Monica Amboage

I am interested in the study of the atomic structure modifications induced in solids by compression. I use high pressure as a means to tune the interplay between structural, electronic, and magnetic degrees of freedom of a variety of materials, with the aim to better understand their physical properties.

To generate high pressures a Diamond Anvil Cell is used, in which a small quantity of sample is contained in a metallic gasket and set in between two opposing brilliant-cut diamond anvils. The relatively small force applied to the diamonds is converted into a very high pressure on the sample due to the small size of the diamond culets. However, the small quantity of sample probed, and the need to access the sample through the diamonds, introduces great challenges to any type of measurement and implies the need for the large flux of a synchrotron radiation source.

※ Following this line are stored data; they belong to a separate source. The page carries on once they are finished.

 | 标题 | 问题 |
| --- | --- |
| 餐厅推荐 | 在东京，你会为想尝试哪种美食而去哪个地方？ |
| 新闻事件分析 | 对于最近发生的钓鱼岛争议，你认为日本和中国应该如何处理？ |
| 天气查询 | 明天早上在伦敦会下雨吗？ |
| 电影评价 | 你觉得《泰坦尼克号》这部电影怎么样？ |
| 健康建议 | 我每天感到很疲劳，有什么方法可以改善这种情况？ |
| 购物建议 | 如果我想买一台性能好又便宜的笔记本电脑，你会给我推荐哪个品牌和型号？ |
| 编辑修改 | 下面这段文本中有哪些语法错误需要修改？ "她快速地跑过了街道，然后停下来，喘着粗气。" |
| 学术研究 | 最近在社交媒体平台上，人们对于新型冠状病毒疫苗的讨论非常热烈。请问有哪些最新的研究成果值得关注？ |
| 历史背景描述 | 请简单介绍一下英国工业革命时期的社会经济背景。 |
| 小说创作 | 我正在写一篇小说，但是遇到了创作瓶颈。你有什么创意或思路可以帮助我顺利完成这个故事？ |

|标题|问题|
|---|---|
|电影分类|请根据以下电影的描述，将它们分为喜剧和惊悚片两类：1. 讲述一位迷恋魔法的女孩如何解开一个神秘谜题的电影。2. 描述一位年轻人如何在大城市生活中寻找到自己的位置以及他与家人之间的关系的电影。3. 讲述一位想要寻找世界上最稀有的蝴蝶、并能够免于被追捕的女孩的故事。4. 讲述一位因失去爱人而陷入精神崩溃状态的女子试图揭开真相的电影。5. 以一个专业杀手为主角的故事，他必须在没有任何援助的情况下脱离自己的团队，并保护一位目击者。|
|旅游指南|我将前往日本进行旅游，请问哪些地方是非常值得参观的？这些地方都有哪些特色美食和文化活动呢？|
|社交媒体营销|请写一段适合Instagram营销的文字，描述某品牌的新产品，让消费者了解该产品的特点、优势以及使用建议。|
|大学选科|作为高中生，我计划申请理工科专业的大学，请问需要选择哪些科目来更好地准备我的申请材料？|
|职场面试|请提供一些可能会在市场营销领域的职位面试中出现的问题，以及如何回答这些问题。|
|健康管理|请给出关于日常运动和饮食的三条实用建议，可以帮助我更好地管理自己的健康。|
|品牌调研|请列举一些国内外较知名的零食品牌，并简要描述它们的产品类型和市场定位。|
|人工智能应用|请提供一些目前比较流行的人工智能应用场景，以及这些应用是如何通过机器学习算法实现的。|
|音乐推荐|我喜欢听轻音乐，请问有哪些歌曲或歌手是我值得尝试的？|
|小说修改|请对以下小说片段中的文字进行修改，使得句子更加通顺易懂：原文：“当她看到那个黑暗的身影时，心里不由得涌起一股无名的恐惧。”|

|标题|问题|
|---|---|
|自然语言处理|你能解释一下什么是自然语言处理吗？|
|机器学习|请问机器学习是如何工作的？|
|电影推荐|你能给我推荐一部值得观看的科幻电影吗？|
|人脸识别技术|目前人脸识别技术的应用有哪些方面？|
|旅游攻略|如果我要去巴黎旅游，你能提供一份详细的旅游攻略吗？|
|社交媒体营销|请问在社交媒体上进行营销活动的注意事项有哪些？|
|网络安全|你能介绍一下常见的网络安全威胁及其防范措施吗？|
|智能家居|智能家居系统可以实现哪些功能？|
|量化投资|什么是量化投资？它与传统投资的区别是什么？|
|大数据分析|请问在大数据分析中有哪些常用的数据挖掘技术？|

One of my main research interests is the study of 3d transition metal perovskites. These systems are of great interest due to the rich variety of physical properties they display, such as metal-insulator transitions, spin-state transitions, or colossal magnetoresistance. Additionally, this structure is important geophysically as perovskite (MgFe)SiO₃ is the main component of the Earth’s mantle. I have studied mainly two systems: the nickel and cobalt perovskites. The rare earth (R) nickel perovskites RNiO₃ undergo a sharp insulator to metal transition as a function of temperature or pressure. The metallization process has been associated with the closing of a charge-transfer gap. Intense research efforts have been dedicated to the understanding of this electronic transition. The metallization temperature depends on the perovskite structure distortion through the Ni-O-Ni bonding angle value and consequently the Ni 3d-O 2p orbital hybridization, values which can be tuned by pressure. The cobalt perovskites RCoO₃ also exhibit metal-insulator transitions, and additionally cobalt ions Co³⁺ undergo spin-state transitions, from a non-magnetic low-spin ground state to an intermediate or high-spin state as temperature is increased. Pressure favours the low-spin configuration. We observe anomalous bulk modulus derivatives for LaCoO₃ and PrCoO₃, related to the pressure-induced intermediate-spin to low-spin transition.

Other materials I am currently studying crystallize in the spinel structure. For example spinel manganite MgMn₂O₄, in which Mn³⁺ shows Jahn-Teller effect and which has been studied at different levels of inversion, or semiconductors like spinel MnIn₂S₄, which displays nonlinear optical properties.

1. "Structural and optical high-pressure study of spinel-type MnIn2S4", F. J. Manjón, A. Segura, M. Amboage, J. Pellicer-Porres, J. F. Sánchez-Royo, J. P. Itié, A. M. Flank, P. Lagarde, A. Polian, V.V. Ursaki, and I. M. Tiginyanu, Phys. Stat. Sol. (b) 244, No. 1, 229–233 (2007)
2. "Volume expansion contribution to the magnetism of atomically disordered intermetallic alloys", J. Nogués, E. Apiñaniz, J. Sort, M. Amboage, M. d’Astuto, O. Mathon, R. Puzniak, S. Suriñach, J.S. Muñoz, M.D. Baró, F. Plazaola, F. Baudelet, Phys. Rev. B 74, 024407 (2006)
3. "High-pressure stability of the tetragonal spinel MgMn2O4: Role of inversion", Lorenzo Malavasi, Cristina Tealdi, Giorgio Flor and Monica Amboage, Phys. Rev. B 71, 174102 (2005)
4. "High pressure structural study of SmNiO3", M Amboage, M Hanfland, J A Alonso and M J Martínez-Lope, J. Phys.: Condens. Matter 17 (2005) S783-S788
5. "Pressure-induced Melting of Charge-Order in the Self-doped Mott Insulator YNiO3", J. L. García-Muñoz, M. Amboage, M. Hanfland, J. A. Alonso, M. J. Martínez-Lope and R. Mortimer, Phys. Rev. B 69, 094106 (2004).

Monica Amboage is Beamline scientist on the LOLA beam-line I20. Monica joined Diamond in October 2006 from the European Synchrotron Radiation Facility (ESRF) in Grenoble, France, where she developed her current research interest in the structural properties of matter under high pressure.